(Collected data)
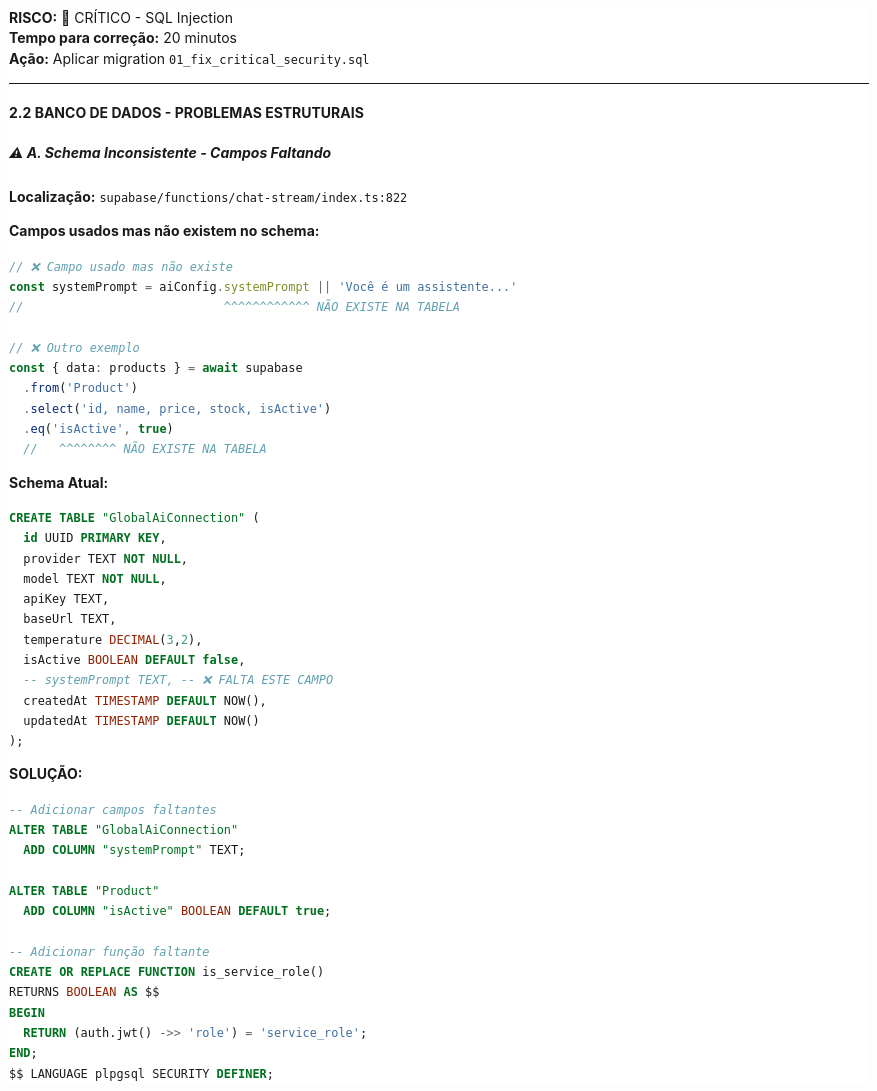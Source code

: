 **RISCO:** 🔴 CRÍTICO - SQL Injection  
**Tempo para correção:** 20 minutos  
**Ação:** Aplicar migration `01_fix_critical_security.sql`

---

#### 2.2 **BANCO DE DADOS - PROBLEMAS ESTRUTURAIS**

##### ⚠️ A. Schema Inconsistente - Campos Faltando
**Localização:** `supabase/functions/chat-stream/index.ts:822`

**Campos usados mas não existem no schema:**
```typescript
// ❌ Campo usado mas não existe
const systemPrompt = aiConfig.systemPrompt || 'Você é um assistente...'
//                            ^^^^^^^^^^^^ NÃO EXISTE NA TABELA

// ❌ Outro exemplo
const { data: products } = await supabase
  .from('Product')
  .select('id, name, price, stock, isActive')
  .eq('isActive', true)
  //   ^^^^^^^^ NÃO EXISTE NA TABELA
```

**Schema Atual:**
```sql
CREATE TABLE "GlobalAiConnection" (
  id UUID PRIMARY KEY,
  provider TEXT NOT NULL,
  model TEXT NOT NULL,
  apiKey TEXT,
  baseUrl TEXT,
  temperature DECIMAL(3,2),
  isActive BOOLEAN DEFAULT false,
  -- systemPrompt TEXT, -- ❌ FALTA ESTE CAMPO
  createdAt TIMESTAMP DEFAULT NOW(),
  updatedAt TIMESTAMP DEFAULT NOW()
);
```

**SOLUÇÃO:**
```sql
-- Adicionar campos faltantes
ALTER TABLE "GlobalAiConnection" 
  ADD COLUMN "systemPrompt" TEXT;

ALTER TABLE "Product" 
  ADD COLUMN "isActive" BOOLEAN DEFAULT true;

-- Adicionar função faltante
CREATE OR REPLACE FUNCTION is_service_role()
RETURNS BOOLEAN AS $$
BEGIN
  RETURN (auth.jwt() ->> 'role') = 'service_role';
END;
$$ LANGUAGE plpgsql SECURITY DEFINER;
```
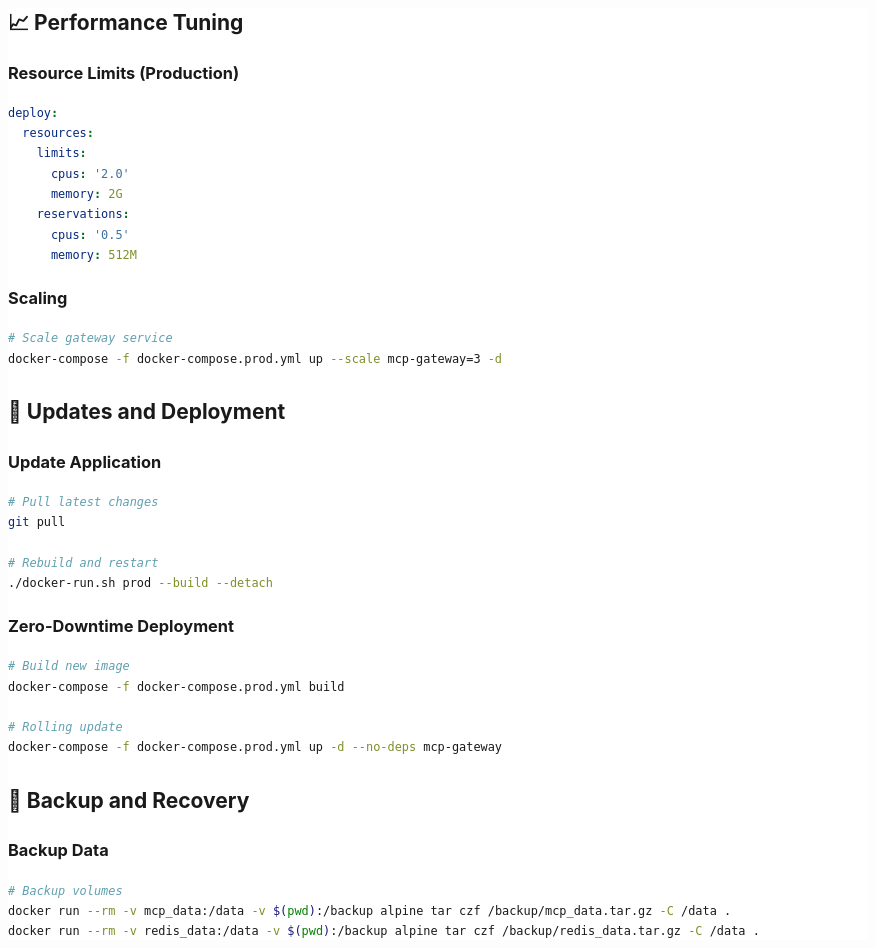 ## 📈 Performance Tuning

### Resource Limits (Production)
```yaml
deploy:
  resources:
    limits:
      cpus: '2.0'
      memory: 2G
    reservations:
      cpus: '0.5'
      memory: 512M
```

### Scaling
```bash
# Scale gateway service
docker-compose -f docker-compose.prod.yml up --scale mcp-gateway=3 -d
```

## 🔄 Updates and Deployment

### Update Application
```bash
# Pull latest changes
git pull

# Rebuild and restart
./docker-run.sh prod --build --detach
```

### Zero-Downtime Deployment
```bash
# Build new image
docker-compose -f docker-compose.prod.yml build

# Rolling update
docker-compose -f docker-compose.prod.yml up -d --no-deps mcp-gateway
```

## 📝 Backup and Recovery

### Backup Data
```bash
# Backup volumes
docker run --rm -v mcp_data:/data -v $(pwd):/backup alpine tar czf /backup/mcp_data.tar.gz -C /data .
docker run --rm -v redis_data:/data -v $(pwd):/backup alpine tar czf /backup/redis_data.tar.gz -C /data .
```
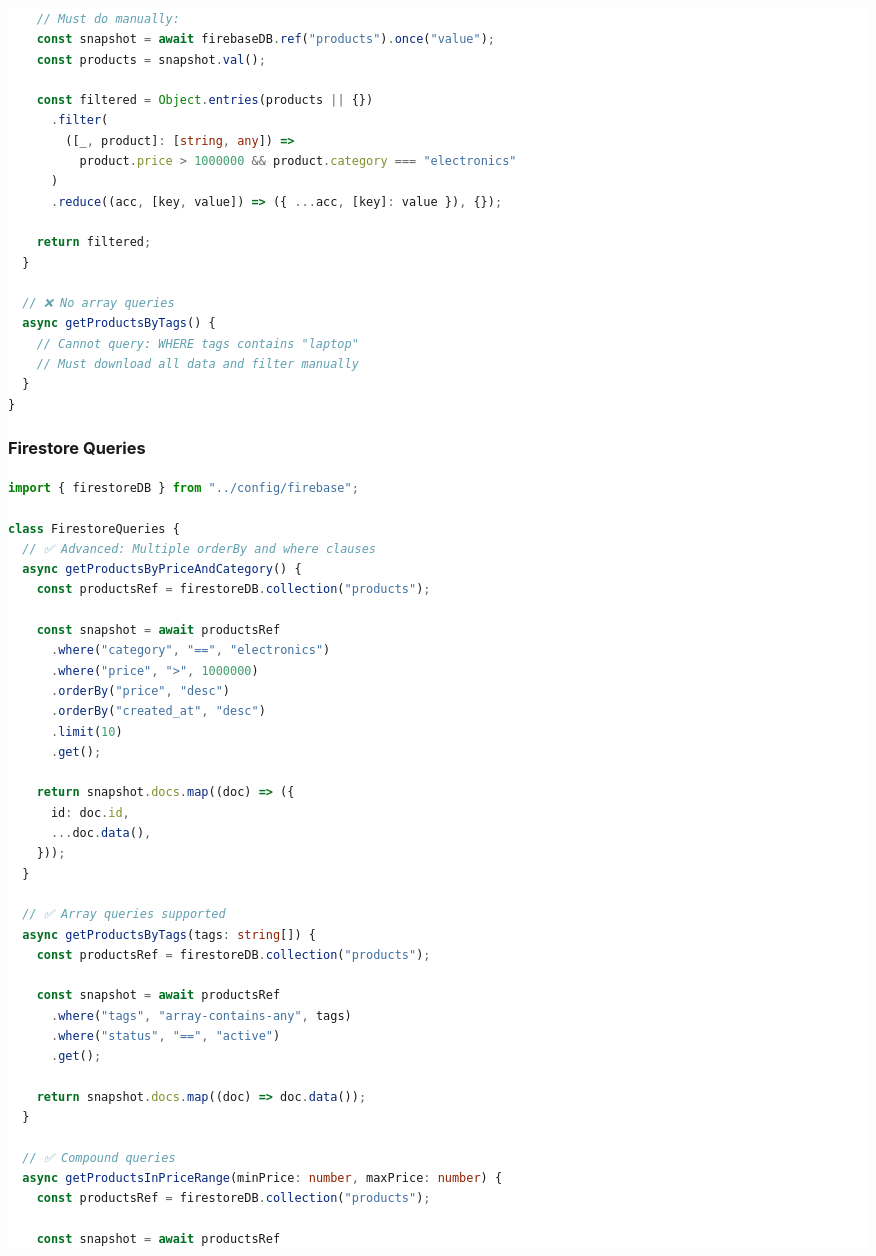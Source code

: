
 ```typescript
    // Must do manually:
    const snapshot = await firebaseDB.ref("products").once("value");
    const products = snapshot.val();

    const filtered = Object.entries(products || {})
      .filter(
        ([_, product]: [string, any]) =>
          product.price > 1000000 && product.category === "electronics"
      )
      .reduce((acc, [key, value]) => ({ ...acc, [key]: value }), {});

    return filtered;
  }

  // ❌ No array queries
  async getProductsByTags() {
    // Cannot query: WHERE tags contains "laptop"
    // Must download all data and filter manually
  }
}
```

### Firestore Queries

```typescript
import { firestoreDB } from "../config/firebase";

class FirestoreQueries {
  // ✅ Advanced: Multiple orderBy and where clauses
  async getProductsByPriceAndCategory() {
    const productsRef = firestoreDB.collection("products");

    const snapshot = await productsRef
      .where("category", "==", "electronics")
      .where("price", ">", 1000000)
      .orderBy("price", "desc")
      .orderBy("created_at", "desc")
      .limit(10)
      .get();

    return snapshot.docs.map((doc) => ({
      id: doc.id,
      ...doc.data(),
    }));
  }

  // ✅ Array queries supported
  async getProductsByTags(tags: string[]) {
    const productsRef = firestoreDB.collection("products");

    const snapshot = await productsRef
      .where("tags", "array-contains-any", tags)
      .where("status", "==", "active")
      .get();

    return snapshot.docs.map((doc) => doc.data());
  }

  // ✅ Compound queries
  async getProductsInPriceRange(minPrice: number, maxPrice: number) {
    const productsRef = firestoreDB.collection("products");

    const snapshot = await productsRef
```
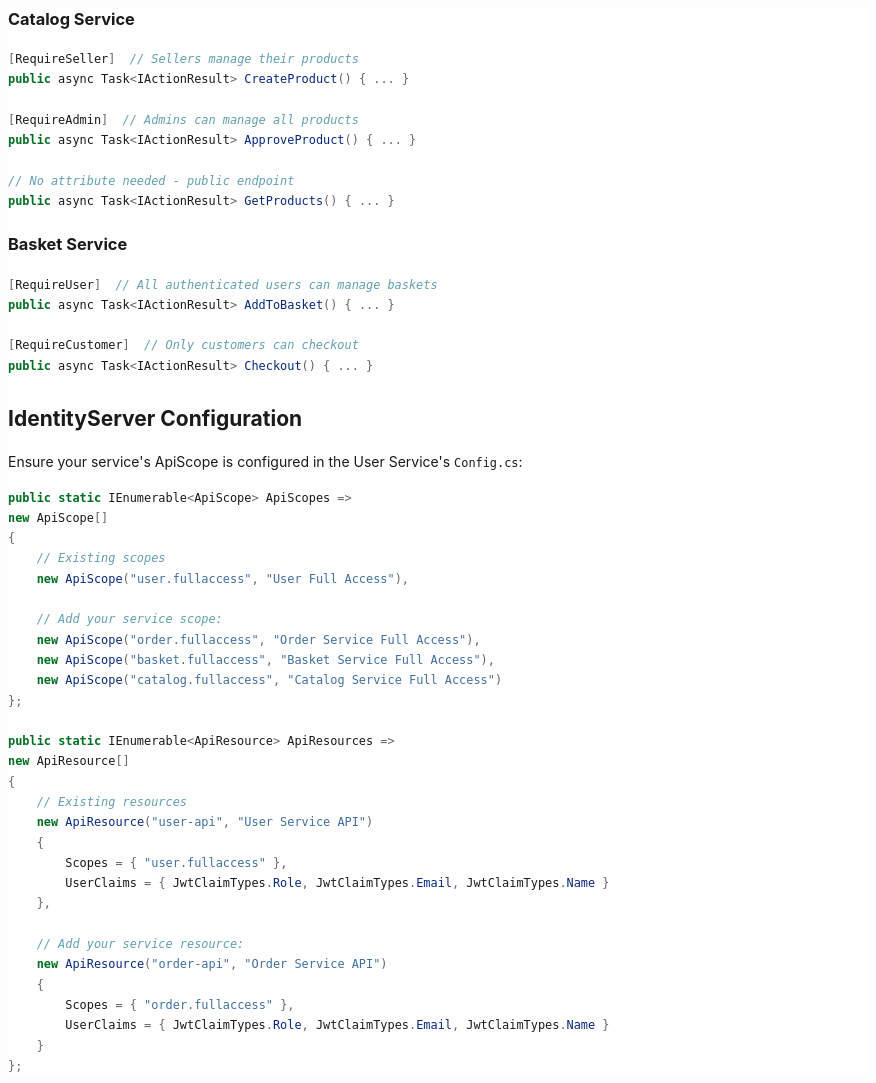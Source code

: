 ### Catalog Service

```csharp
[RequireSeller]  // Sellers manage their products
public async Task<IActionResult> CreateProduct() { ... }

[RequireAdmin]  // Admins can manage all products
public async Task<IActionResult> ApproveProduct() { ... }

// No attribute needed - public endpoint
public async Task<IActionResult> GetProducts() { ... }
```

### Basket Service

```csharp
[RequireUser]  // All authenticated users can manage baskets
public async Task<IActionResult> AddToBasket() { ... }

[RequireCustomer]  // Only customers can checkout
public async Task<IActionResult> Checkout() { ... }
```

## IdentityServer Configuration

Ensure your service's ApiScope is configured in the User Service's `Config.cs`:

```csharp
public static IEnumerable<ApiScope> ApiScopes =>
new ApiScope[]
{
    // Existing scopes
    new ApiScope("user.fullaccess", "User Full Access"),

    // Add your service scope:
    new ApiScope("order.fullaccess", "Order Service Full Access"),
    new ApiScope("basket.fullaccess", "Basket Service Full Access"),
    new ApiScope("catalog.fullaccess", "Catalog Service Full Access")
};

public static IEnumerable<ApiResource> ApiResources =>
new ApiResource[]
{
    // Existing resources
    new ApiResource("user-api", "User Service API")
    {
        Scopes = { "user.fullaccess" },
        UserClaims = { JwtClaimTypes.Role, JwtClaimTypes.Email, JwtClaimTypes.Name }
    },

    // Add your service resource:
    new ApiResource("order-api", "Order Service API")
    {
        Scopes = { "order.fullaccess" },
        UserClaims = { JwtClaimTypes.Role, JwtClaimTypes.Email, JwtClaimTypes.Name }
    }
};
```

• WORK TASK: Work through the records above. Copy every line with the string "true".

• TASK RESPONSE:
  .eq('isActive', true)
  ADD COLUMN "isActive" BOOLEAN DEFAULT true;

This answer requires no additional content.